• _About this exercise_: Take the material below and output exactly the run of lines from the one containing "圣女的前胸就此沦陷在男律师的" down to the one containing "由于侧身而卧，圣女那钟天地灵", with both included.

Information Block Start

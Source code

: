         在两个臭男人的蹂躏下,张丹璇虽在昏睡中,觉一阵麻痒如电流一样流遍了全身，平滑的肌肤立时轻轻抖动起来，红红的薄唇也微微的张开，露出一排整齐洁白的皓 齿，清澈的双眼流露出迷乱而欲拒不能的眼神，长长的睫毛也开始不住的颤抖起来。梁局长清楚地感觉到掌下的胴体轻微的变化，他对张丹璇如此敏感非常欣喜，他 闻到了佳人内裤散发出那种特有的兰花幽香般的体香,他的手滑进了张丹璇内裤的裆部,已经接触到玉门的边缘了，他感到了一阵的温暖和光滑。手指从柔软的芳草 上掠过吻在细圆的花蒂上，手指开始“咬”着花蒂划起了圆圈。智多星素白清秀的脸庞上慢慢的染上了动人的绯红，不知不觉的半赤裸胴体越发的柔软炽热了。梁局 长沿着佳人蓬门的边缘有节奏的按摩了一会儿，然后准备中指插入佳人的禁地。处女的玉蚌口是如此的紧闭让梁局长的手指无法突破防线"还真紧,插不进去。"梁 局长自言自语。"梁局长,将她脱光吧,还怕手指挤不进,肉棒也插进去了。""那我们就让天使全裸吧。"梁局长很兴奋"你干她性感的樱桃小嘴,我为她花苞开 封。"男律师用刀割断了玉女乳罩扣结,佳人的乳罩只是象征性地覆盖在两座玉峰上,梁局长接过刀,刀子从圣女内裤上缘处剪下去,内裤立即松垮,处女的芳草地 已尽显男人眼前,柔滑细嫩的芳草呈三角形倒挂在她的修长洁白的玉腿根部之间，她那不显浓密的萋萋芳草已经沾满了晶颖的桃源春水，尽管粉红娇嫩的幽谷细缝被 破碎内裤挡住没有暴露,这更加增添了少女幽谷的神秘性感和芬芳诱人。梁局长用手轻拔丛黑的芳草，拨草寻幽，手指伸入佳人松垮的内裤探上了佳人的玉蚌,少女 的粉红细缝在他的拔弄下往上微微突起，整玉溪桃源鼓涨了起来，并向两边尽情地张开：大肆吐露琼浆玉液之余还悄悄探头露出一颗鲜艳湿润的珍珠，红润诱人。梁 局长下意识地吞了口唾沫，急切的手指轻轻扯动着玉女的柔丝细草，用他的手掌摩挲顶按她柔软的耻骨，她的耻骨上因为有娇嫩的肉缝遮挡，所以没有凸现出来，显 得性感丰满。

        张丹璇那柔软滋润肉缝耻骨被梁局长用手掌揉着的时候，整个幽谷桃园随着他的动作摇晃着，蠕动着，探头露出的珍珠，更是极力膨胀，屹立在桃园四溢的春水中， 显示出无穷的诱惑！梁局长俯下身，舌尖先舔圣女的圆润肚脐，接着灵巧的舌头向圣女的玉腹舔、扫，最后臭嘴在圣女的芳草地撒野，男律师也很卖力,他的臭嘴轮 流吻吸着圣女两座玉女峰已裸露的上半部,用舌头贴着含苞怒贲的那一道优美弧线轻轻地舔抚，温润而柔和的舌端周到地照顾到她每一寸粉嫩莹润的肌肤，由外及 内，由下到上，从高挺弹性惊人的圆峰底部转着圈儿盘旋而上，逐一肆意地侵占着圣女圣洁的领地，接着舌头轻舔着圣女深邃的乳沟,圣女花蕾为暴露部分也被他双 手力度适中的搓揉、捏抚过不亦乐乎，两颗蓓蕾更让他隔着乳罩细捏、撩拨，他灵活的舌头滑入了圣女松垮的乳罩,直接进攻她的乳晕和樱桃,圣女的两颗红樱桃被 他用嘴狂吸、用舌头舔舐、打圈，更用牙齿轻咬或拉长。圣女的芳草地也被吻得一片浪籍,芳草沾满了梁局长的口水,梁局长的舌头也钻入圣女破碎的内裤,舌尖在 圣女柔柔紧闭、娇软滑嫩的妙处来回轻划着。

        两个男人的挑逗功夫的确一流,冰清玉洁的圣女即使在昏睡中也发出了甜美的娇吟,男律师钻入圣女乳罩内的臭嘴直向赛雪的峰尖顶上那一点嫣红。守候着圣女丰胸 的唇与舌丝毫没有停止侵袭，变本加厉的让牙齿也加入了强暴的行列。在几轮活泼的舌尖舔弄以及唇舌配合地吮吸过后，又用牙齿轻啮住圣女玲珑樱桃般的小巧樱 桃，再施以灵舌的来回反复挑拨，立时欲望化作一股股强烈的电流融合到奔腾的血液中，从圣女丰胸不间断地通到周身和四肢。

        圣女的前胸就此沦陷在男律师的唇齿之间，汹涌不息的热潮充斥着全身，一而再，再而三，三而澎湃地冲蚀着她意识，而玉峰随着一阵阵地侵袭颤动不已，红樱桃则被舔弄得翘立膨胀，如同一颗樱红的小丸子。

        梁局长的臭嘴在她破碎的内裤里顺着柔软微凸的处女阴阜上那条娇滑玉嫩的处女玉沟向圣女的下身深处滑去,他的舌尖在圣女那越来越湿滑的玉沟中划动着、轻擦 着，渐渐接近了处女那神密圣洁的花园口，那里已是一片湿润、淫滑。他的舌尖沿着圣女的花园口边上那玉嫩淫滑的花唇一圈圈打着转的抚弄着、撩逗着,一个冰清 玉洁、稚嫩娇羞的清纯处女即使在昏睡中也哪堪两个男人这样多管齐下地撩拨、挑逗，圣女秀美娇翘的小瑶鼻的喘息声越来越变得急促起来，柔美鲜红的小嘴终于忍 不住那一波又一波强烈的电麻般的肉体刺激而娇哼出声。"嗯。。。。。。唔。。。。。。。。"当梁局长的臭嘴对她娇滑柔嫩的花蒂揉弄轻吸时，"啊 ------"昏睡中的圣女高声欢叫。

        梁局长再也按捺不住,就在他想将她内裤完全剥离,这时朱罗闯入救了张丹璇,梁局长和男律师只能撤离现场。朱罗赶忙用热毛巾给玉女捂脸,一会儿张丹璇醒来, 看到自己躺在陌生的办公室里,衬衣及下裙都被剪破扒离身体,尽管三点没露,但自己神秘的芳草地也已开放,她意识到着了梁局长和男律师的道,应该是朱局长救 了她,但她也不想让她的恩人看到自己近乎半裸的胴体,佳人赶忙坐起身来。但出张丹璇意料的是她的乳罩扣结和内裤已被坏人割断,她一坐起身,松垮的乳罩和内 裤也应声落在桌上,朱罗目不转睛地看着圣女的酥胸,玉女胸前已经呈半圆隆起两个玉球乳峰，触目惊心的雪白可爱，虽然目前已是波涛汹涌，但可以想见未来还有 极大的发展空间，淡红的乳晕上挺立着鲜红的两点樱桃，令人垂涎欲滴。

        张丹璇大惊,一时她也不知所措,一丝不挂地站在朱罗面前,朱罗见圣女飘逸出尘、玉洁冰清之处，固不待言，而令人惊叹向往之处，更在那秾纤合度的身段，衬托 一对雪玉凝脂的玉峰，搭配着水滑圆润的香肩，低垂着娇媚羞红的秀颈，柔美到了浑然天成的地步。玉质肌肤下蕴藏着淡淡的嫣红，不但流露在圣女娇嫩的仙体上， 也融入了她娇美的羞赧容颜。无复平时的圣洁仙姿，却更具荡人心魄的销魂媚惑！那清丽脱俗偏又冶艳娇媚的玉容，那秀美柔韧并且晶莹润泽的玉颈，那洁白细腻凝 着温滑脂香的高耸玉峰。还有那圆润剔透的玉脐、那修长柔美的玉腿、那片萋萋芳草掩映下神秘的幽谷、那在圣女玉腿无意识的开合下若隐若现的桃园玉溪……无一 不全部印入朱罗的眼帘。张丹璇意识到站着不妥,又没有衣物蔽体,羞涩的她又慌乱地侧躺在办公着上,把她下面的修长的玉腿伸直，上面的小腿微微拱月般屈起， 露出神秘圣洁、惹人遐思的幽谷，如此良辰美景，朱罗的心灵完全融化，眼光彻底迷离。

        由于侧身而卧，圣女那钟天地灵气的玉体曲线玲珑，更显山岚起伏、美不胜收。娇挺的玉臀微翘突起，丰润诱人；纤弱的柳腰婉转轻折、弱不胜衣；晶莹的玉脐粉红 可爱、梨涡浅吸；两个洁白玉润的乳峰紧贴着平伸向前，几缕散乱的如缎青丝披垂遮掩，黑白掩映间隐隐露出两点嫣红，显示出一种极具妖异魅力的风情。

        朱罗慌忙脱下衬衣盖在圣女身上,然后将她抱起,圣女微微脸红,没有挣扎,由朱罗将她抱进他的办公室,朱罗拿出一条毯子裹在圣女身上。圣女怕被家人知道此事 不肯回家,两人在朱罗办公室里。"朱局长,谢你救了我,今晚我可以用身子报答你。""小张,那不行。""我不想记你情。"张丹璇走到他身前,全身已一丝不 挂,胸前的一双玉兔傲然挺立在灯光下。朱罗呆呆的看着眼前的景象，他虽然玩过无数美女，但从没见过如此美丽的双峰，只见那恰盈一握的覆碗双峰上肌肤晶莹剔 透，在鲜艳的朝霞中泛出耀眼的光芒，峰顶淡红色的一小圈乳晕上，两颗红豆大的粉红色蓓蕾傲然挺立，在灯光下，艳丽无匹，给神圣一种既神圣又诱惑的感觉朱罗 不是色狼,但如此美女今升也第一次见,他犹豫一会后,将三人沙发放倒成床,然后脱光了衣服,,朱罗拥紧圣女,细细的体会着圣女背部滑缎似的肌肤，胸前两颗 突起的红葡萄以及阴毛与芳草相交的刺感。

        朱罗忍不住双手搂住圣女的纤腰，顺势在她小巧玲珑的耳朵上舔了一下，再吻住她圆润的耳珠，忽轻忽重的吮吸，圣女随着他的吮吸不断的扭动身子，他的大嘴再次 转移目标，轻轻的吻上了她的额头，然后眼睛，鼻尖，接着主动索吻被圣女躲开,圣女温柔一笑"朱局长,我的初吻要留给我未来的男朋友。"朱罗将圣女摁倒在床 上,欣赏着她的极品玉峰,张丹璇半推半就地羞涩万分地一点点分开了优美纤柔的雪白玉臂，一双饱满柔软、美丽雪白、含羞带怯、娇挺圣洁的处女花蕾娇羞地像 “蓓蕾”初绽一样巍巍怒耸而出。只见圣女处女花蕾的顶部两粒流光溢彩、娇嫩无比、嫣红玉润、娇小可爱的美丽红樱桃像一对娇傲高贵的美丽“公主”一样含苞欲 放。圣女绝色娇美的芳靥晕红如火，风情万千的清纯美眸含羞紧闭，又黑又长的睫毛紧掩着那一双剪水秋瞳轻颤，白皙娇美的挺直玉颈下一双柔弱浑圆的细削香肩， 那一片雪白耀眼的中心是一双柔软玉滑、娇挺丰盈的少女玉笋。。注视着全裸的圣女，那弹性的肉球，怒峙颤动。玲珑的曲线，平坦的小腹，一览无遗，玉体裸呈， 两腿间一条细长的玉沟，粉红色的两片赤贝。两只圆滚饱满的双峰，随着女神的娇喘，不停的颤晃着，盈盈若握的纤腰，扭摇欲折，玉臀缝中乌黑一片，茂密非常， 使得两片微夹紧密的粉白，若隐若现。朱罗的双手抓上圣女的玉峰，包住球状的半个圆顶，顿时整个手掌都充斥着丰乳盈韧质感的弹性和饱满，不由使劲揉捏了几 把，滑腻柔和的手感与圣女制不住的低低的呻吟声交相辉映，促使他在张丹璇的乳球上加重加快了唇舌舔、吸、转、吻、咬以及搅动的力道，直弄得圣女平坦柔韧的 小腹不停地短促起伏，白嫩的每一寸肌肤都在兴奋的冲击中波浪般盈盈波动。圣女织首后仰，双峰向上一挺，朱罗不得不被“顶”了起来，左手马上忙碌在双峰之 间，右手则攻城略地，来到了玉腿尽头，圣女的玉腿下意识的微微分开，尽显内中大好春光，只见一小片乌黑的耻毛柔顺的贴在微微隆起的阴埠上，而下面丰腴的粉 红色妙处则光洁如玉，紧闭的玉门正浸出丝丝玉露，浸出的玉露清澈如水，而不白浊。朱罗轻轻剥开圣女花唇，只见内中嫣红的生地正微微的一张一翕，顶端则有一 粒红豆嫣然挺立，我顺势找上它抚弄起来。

Information Block End

• _Response to this task_:
        圣女的前胸就此沦陷在男律师的唇齿之间，汹涌不息的热潮充斥着全身，一而再，再而三，三而澎湃地冲蚀着她意识，而玉峰随着一阵阵地侵袭颤动不已，红樱桃则被舔弄得翘立膨胀，如同一颗樱红的小丸子。

        梁局长的臭嘴在她破碎的内裤里顺着柔软微凸的处女阴阜上那条娇滑玉嫩的处女玉沟向圣女的下身深处滑去,他的舌尖在圣女那越来越湿滑的玉沟中划动着、轻擦 着，渐渐接近了处女那神密圣洁的花园口，那里已是一片湿润、淫滑。他的舌尖沿着圣女的花园口边上那玉嫩淫滑的花唇一圈圈打着转的抚弄着、撩逗着,一个冰清 玉洁、稚嫩娇羞的清纯处女即使在昏睡中也哪堪两个男人这样多管齐下地撩拨、挑逗，圣女秀美娇翘的小瑶鼻的喘息声越来越变得急促起来，柔美鲜红的小嘴终于忍 不住那一波又一波强烈的电麻般的肉体刺激而娇哼出声。"嗯。。。。。。唔。。。。。。。。"当梁局长的臭嘴对她娇滑柔嫩的花蒂揉弄轻吸时，"啊 ------"昏睡中的圣女高声欢叫。

        梁局长再也按捺不住,就在他想将她内裤完全剥离,这时朱罗闯入救了张丹璇,梁局长和男律师只能撤离现场。朱罗赶忙用热毛巾给玉女捂脸,一会儿张丹璇醒来, 看到自己躺在陌生的办公室里,衬衣及下裙都被剪破扒离身体,尽管三点没露,但自己神秘的芳草地也已开放,她意识到着了梁局长和男律师的道,应该是朱局长救 了她,但她也不想让她的恩人看到自己近乎半裸的胴体,佳人赶忙坐起身来。但出张丹璇意料的是她的乳罩扣结和内裤已被坏人割断,她一坐起身,松垮的乳罩和内 裤也应声落在桌上,朱罗目不转睛地看着圣女的酥胸,玉女胸前已经呈半圆隆起两个玉球乳峰，触目惊心的雪白可爱，虽然目前已是波涛汹涌，但可以想见未来还有 极大的发展空间，淡红的乳晕上挺立着鲜红的两点樱桃，令人垂涎欲滴。

        张丹璇大惊,一时她也不知所措,一丝不挂地站在朱罗面前,朱罗见圣女飘逸出尘、玉洁冰清之处，固不待言，而令人惊叹向往之处，更在那秾纤合度的身段，衬托 一对雪玉凝脂的玉峰，搭配着水滑圆润的香肩，低垂着娇媚羞红的秀颈，柔美到了浑然天成的地步。玉质肌肤下蕴藏着淡淡的嫣红，不但流露在圣女娇嫩的仙体上， 也融入了她娇美的羞赧容颜。无复平时的圣洁仙姿，却更具荡人心魄的销魂媚惑！那清丽脱俗偏又冶艳娇媚的玉容，那秀美柔韧并且晶莹润泽的玉颈，那洁白细腻凝 着温滑脂香的高耸玉峰。还有那圆润剔透的玉脐、那修长柔美的玉腿、那片萋萋芳草掩映下神秘的幽谷、那在圣女玉腿无意识的开合下若隐若现的桃园玉溪……无一 不全部印入朱罗的眼帘。张丹璇意识到站着不妥,又没有衣物蔽体,羞涩的她又慌乱地侧躺在办公着上,把她下面的修长的玉腿伸直，上面的小腿微微拱月般屈起， 露出神秘圣洁、惹人遐思的幽谷，如此良辰美景，朱罗的心灵完全融化，眼光彻底迷离。

        由于侧身而卧，圣女那钟天地灵气的玉体曲线玲珑，更显山岚起伏、美不胜收。娇挺的玉臀微翘突起，丰润诱人；纤弱的柳腰婉转轻折、弱不胜衣；晶莹的玉脐粉红 可爱、梨涡浅吸；两个洁白玉润的乳峰紧贴着平伸向前，几缕散乱的如缎青丝披垂遮掩，黑白掩映间隐隐露出两点嫣红，显示出一种极具妖异魅力的风情。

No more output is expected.